Problem statement
Pick every line from the data below that contains the string "Theoretical" and copy it.

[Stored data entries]
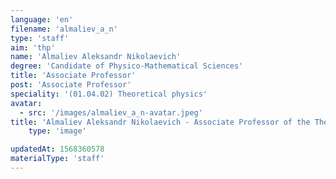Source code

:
 ```yaml
---
language: 'en'
filename: 'almaliev_a_n'
type: 'staff'
aim: 'thp'
name: 'Almaliev Aleksandr Nikolaevich'
degree: 'Candidate of Physico-Mathematical Sciences'
title: 'Associate Professor'
post: 'Associate Professor'
speciality: '(01.04.02) Theoretical physics'
avatar:
  - src: '/images/almaliev_a_n-avatar.jpeg'
title: 'Almaliev Aleksandr Nikolaevich - Associate Professor of the Theoretical physics Department'
    type: 'image'

updatedAt: 1568360578
materialType: 'staff'
---
```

Solution for this task
speciality: '(01.04.02) Theoretical physics'
title: 'Almaliev Aleksandr Nikolaevich - Associate Professor of the Theoretical physics Department'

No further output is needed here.